Sunday 3 May 2009

The Great Karoo by Fred Stenson

It feels good to be able write that I've just finished a novel written by a friend of mine. It's not the finishing that feels good, mind, it's that it's written by a friend.

Fred and I toiled for a time at ACCESS in Calgary while it was still more educational than network or broadcast; a sort of poor-man's National Film Board. That was back in the early 80's. He wrote them, I produced and directed them, we suffered and rationalized our way out of the resulting post-mortems and critiques together.

The Great Karoo is a remarkable achievement.
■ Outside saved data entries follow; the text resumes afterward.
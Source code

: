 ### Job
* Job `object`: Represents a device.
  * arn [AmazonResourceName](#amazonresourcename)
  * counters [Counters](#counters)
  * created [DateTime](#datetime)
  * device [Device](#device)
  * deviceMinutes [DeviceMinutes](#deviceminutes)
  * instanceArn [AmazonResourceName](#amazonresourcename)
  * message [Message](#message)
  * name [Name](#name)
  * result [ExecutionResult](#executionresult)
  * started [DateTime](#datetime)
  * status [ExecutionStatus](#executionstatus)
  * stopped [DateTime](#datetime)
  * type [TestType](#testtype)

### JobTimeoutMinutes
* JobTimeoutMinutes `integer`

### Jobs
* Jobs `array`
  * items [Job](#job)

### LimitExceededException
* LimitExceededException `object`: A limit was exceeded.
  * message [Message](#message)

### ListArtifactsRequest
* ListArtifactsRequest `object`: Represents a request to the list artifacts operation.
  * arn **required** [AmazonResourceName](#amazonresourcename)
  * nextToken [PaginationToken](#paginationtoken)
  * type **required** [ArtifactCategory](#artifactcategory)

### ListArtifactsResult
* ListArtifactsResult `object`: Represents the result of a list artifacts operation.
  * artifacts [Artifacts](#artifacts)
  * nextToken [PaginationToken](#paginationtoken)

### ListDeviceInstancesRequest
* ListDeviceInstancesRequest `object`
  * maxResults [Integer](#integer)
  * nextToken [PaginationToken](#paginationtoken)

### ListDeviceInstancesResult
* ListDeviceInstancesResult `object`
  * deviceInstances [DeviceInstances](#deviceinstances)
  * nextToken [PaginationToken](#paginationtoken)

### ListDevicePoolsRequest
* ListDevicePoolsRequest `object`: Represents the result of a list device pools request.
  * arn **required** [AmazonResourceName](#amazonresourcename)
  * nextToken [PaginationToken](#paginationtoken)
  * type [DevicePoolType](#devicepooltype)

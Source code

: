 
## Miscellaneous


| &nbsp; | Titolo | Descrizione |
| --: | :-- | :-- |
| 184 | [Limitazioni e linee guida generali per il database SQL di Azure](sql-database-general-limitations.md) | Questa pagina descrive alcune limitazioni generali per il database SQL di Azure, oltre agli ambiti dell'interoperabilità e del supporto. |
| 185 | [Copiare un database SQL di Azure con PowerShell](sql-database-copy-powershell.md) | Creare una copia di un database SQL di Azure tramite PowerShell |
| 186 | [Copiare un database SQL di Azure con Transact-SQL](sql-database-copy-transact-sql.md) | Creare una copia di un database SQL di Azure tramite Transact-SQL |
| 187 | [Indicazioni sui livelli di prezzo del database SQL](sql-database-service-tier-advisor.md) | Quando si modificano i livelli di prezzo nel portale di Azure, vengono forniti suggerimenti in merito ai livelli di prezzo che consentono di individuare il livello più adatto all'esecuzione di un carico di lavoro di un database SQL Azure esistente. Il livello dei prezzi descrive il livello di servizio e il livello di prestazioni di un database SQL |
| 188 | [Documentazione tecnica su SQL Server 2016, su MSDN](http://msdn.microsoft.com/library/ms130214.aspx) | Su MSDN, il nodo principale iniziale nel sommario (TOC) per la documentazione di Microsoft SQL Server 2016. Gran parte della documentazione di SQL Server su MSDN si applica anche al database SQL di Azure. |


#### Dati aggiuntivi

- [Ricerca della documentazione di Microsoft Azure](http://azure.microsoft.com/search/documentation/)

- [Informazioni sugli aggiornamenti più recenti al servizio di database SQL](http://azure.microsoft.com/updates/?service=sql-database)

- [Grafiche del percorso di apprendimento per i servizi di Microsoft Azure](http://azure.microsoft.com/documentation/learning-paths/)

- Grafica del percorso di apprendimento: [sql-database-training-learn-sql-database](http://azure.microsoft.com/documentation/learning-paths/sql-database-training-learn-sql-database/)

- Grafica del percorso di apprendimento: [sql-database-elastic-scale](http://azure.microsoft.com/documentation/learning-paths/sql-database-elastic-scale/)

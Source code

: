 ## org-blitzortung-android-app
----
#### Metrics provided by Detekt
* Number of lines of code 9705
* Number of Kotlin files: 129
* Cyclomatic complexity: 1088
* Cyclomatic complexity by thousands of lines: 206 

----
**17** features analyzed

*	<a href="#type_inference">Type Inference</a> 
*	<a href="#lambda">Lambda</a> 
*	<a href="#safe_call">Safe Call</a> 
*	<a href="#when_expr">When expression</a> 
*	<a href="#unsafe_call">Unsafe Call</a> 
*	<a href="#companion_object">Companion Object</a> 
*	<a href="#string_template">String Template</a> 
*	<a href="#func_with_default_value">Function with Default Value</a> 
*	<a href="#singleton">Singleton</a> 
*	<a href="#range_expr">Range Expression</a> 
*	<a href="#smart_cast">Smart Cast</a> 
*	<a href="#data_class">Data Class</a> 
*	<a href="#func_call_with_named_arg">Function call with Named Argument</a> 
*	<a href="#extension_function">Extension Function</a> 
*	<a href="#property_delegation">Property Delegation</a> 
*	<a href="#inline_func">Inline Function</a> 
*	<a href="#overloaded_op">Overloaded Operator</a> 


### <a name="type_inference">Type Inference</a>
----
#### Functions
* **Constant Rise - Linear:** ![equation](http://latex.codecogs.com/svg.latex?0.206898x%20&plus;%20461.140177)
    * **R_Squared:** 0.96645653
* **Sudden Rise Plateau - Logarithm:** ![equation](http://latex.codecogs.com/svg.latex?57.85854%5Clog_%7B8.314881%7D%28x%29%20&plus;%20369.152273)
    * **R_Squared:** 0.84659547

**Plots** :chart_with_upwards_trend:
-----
I really don't see my friend, Fred, in it. It's like it comes out of a life and experiences I didn't know Fred has had. Mind you, it's been more than twenty years since we worked together so I've missed a lot.
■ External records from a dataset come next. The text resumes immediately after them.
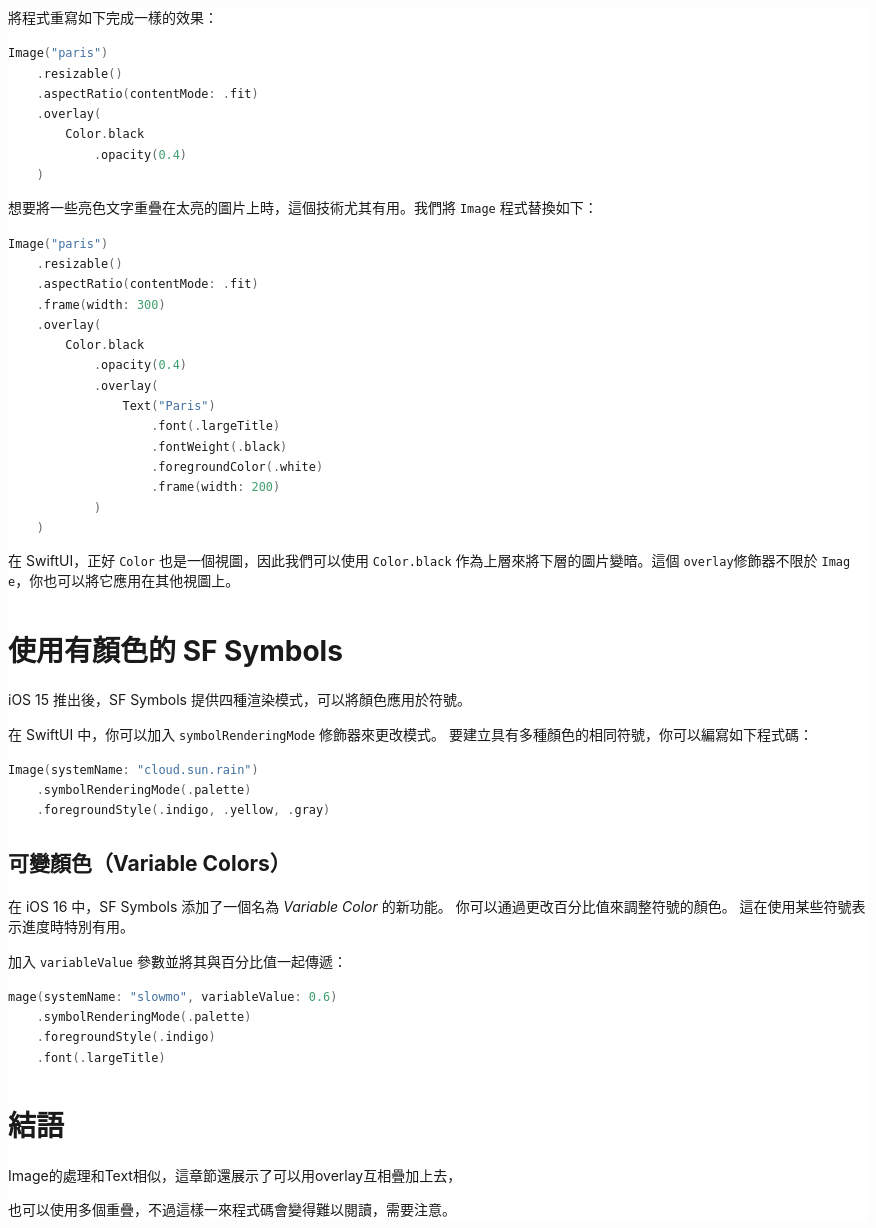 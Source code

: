 將程式重寫如下完成一樣的效果：

```swift
Image("paris")
    .resizable()
    .aspectRatio(contentMode: .fit)
    .overlay(
        Color.black
            .opacity(0.4)
    )
```

想要將一些亮色文字重疊在太亮的圖片上時，這個技術尤其有用。我們將 `Image` 程式替換如下：

```swift
Image("paris")
    .resizable()
    .aspectRatio(contentMode: .fit)
    .frame(width: 300)
    .overlay(
        Color.black
            .opacity(0.4)
            .overlay(
                Text("Paris")
                    .font(.largeTitle)
                    .fontWeight(.black)
                    .foregroundColor(.white)
                    .frame(width: 200)
            )
    )
```

在 SwiftUI，正好 `Color` 也是一個視圖，因此我們可以使用 `Color.black` 作為上層來將下層的圖片變暗。這個 `overlay`修飾器不限於 `Image`，你也可以將它應用在其他視圖上。

# ****使用有顏色的 SF Symbols****

iOS 15 推出後，SF Symbols 提供四種渲染模式，可以將顏色應用於符號。

在 SwiftUI 中，你可以加入 `symbolRenderingMode` 修飾器來更改模式。 要建立具有多種顏色的相同符號，你可以編寫如下程式碼：

```swift
Image(systemName: "cloud.sun.rain")
    .symbolRenderingMode(.palette)
    .foregroundStyle(.indigo, .yellow, .gray)
```

## ****可變顏色（Variable Colors）****

在 iOS 16 中，SF Symbols 添加了一個名為 *Variable Color* 的新功能。 你可以通過更改百分比值來調整符號的顏色。 這在使用某些符號表示進度時特別有用。

加入 `variableValue` 參數並將其與百分比值一起傳遞：

```swift
mage(systemName: "slowmo", variableValue: 0.6)
    .symbolRenderingMode(.palette)
    .foregroundStyle(.indigo)
    .font(.largeTitle)
```

# 結語

Image的處理和Text相似，這章節還展示了可以用overlay互相疊加上去，

也可以使用多個重疊，不過這樣一來程式碼會變得難以閱讀，需要注意。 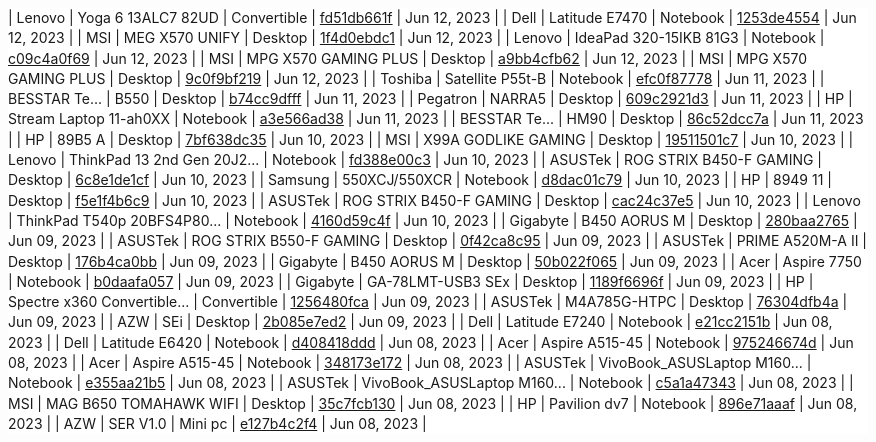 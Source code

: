 | Lenovo        | Yoga 6 13ALC7 82UD          | Convertible | [fd51db661f](https://linux-hardware.org/?probe=fd51db661f) | Jun 12, 2023 |
| Dell          | Latitude E7470              | Notebook    | [1253de4554](https://linux-hardware.org/?probe=1253de4554) | Jun 12, 2023 |
| MSI           | MEG X570 UNIFY              | Desktop     | [1f4d0ebdc1](https://linux-hardware.org/?probe=1f4d0ebdc1) | Jun 12, 2023 |
| Lenovo        | IdeaPad 320-15IKB 81G3      | Notebook    | [c09c4a0f69](https://linux-hardware.org/?probe=c09c4a0f69) | Jun 12, 2023 |
| MSI           | MPG X570 GAMING PLUS        | Desktop     | [a9bb4cfb62](https://linux-hardware.org/?probe=a9bb4cfb62) | Jun 12, 2023 |
| MSI           | MPG X570 GAMING PLUS        | Desktop     | [9c0f9bf219](https://linux-hardware.org/?probe=9c0f9bf219) | Jun 12, 2023 |
| Toshiba       | Satellite P55t-B            | Notebook    | [efc0f87778](https://linux-hardware.org/?probe=efc0f87778) | Jun 11, 2023 |
| BESSTAR Te... | B550                        | Desktop     | [b74cc9dfff](https://linux-hardware.org/?probe=b74cc9dfff) | Jun 11, 2023 |
| Pegatron      | NARRA5                      | Desktop     | [609c2921d3](https://linux-hardware.org/?probe=609c2921d3) | Jun 11, 2023 |
| HP            | Stream Laptop 11-ah0XX      | Notebook    | [a3e566ad38](https://linux-hardware.org/?probe=a3e566ad38) | Jun 11, 2023 |
| BESSTAR Te... | HM90                        | Desktop     | [86c52dcc7a](https://linux-hardware.org/?probe=86c52dcc7a) | Jun 11, 2023 |
| HP            | 89B5 A                      | Desktop     | [7bf638dc35](https://linux-hardware.org/?probe=7bf638dc35) | Jun 10, 2023 |
| MSI           | X99A GODLIKE GAMING         | Desktop     | [19511501c7](https://linux-hardware.org/?probe=19511501c7) | Jun 10, 2023 |
| Lenovo        | ThinkPad 13 2nd Gen 20J2... | Notebook    | [fd388e00c3](https://linux-hardware.org/?probe=fd388e00c3) | Jun 10, 2023 |
| ASUSTek       | ROG STRIX B450-F GAMING     | Desktop     | [6c8e1de1cf](https://linux-hardware.org/?probe=6c8e1de1cf) | Jun 10, 2023 |
| Samsung       | 550XCJ/550XCR               | Notebook    | [d8dac01c79](https://linux-hardware.org/?probe=d8dac01c79) | Jun 10, 2023 |
| HP            | 8949 11                     | Desktop     | [f5e1f4b6c9](https://linux-hardware.org/?probe=f5e1f4b6c9) | Jun 10, 2023 |
| ASUSTek       | ROG STRIX B450-F GAMING     | Desktop     | [cac24c37e5](https://linux-hardware.org/?probe=cac24c37e5) | Jun 10, 2023 |
| Lenovo        | ThinkPad T540p 20BFS4P80... | Notebook    | [4160d59c4f](https://linux-hardware.org/?probe=4160d59c4f) | Jun 10, 2023 |
| Gigabyte      | B450 AORUS M                | Desktop     | [280baa2765](https://linux-hardware.org/?probe=280baa2765) | Jun 09, 2023 |
| ASUSTek       | ROG STRIX B550-F GAMING     | Desktop     | [0f42ca8c95](https://linux-hardware.org/?probe=0f42ca8c95) | Jun 09, 2023 |
| ASUSTek       | PRIME A520M-A II            | Desktop     | [176b4ca0bb](https://linux-hardware.org/?probe=176b4ca0bb) | Jun 09, 2023 |
| Gigabyte      | B450 AORUS M                | Desktop     | [50b022f065](https://linux-hardware.org/?probe=50b022f065) | Jun 09, 2023 |
| Acer          | Aspire 7750                 | Notebook    | [b0daafa057](https://linux-hardware.org/?probe=b0daafa057) | Jun 09, 2023 |
| Gigabyte      | GA-78LMT-USB3 SEx           | Desktop     | [1189f6696f](https://linux-hardware.org/?probe=1189f6696f) | Jun 09, 2023 |
| HP            | Spectre x360 Convertible... | Convertible | [1256480fca](https://linux-hardware.org/?probe=1256480fca) | Jun 09, 2023 |
| ASUSTek       | M4A785G-HTPC                | Desktop     | [76304dfb4a](https://linux-hardware.org/?probe=76304dfb4a) | Jun 09, 2023 |
| AZW           | SEi                         | Desktop     | [2b085e7ed2](https://linux-hardware.org/?probe=2b085e7ed2) | Jun 09, 2023 |
| Dell          | Latitude E7240              | Notebook    | [e21cc2151b](https://linux-hardware.org/?probe=e21cc2151b) | Jun 08, 2023 |
| Dell          | Latitude E6420              | Notebook    | [d408418ddd](https://linux-hardware.org/?probe=d408418ddd) | Jun 08, 2023 |
| Acer          | Aspire A515-45              | Notebook    | [975246674d](https://linux-hardware.org/?probe=975246674d) | Jun 08, 2023 |
| Acer          | Aspire A515-45              | Notebook    | [348173e172](https://linux-hardware.org/?probe=348173e172) | Jun 08, 2023 |
| ASUSTek       | VivoBook_ASUSLaptop M160... | Notebook    | [e355aa21b5](https://linux-hardware.org/?probe=e355aa21b5) | Jun 08, 2023 |
| ASUSTek       | VivoBook_ASUSLaptop M160... | Notebook    | [c5a1a47343](https://linux-hardware.org/?probe=c5a1a47343) | Jun 08, 2023 |
| MSI           | MAG B650 TOMAHAWK WIFI      | Desktop     | [35c7fcb130](https://linux-hardware.org/?probe=35c7fcb130) | Jun 08, 2023 |
| HP            | Pavilion dv7                | Notebook    | [896e71aaaf](https://linux-hardware.org/?probe=896e71aaaf) | Jun 08, 2023 |
| AZW           | SER V1.0                    | Mini pc     | [e127b4c2f4](https://linux-hardware.org/?probe=e127b4c2f4) | Jun 08, 2023 |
The horses in Karoo constitute characters in the book. I cared about Dunny and Blue almost as much as the people. I am impressed by Fred's knowledge of horses. I've never seen him on or even near one, yet he seems to know how they work. Mind you, I'm so ignorant of them (they're way too high, in my opinion) that he could write anything and I'd accept it, I suppose.

Fred has a lovely turn of phrase which I very much enjoy and to which I look forward when I embark on a Stenson read. An example, from Fred's The Trade, he writes of a landscape which had been baked to a "thirsty tan." I can see that and feel it. I experience it every summer in Medicine Hat. Lovely.

Here are my favourites from Karoo:
When the sun dunked in the crags, the blackened cliffs split into rough knuckled fists whose beating had strewn a boulder field below. (p65)
Prose with a granite chin.

In one scene he described how disturbing the African night wild life sounds were:
It was all just the animal world moving and calling to itself, but it was hard not to feel it was meant for you. (p70)
And this:
Thousands of wagon wheels climbed out of the cups they'd pressed into the ground overnight. (p437)
How did that wonderful image come? Has Fred actually watched that happen, or is it the fevered imagination of the novelist?

Finally:
Jeff believed he could make the war do tricks but finally couldn't even get it to kill him. (p480)
Rich. My friend Fred, the novelist. Good job.

The Great Karoo is published by Doubleday Canada.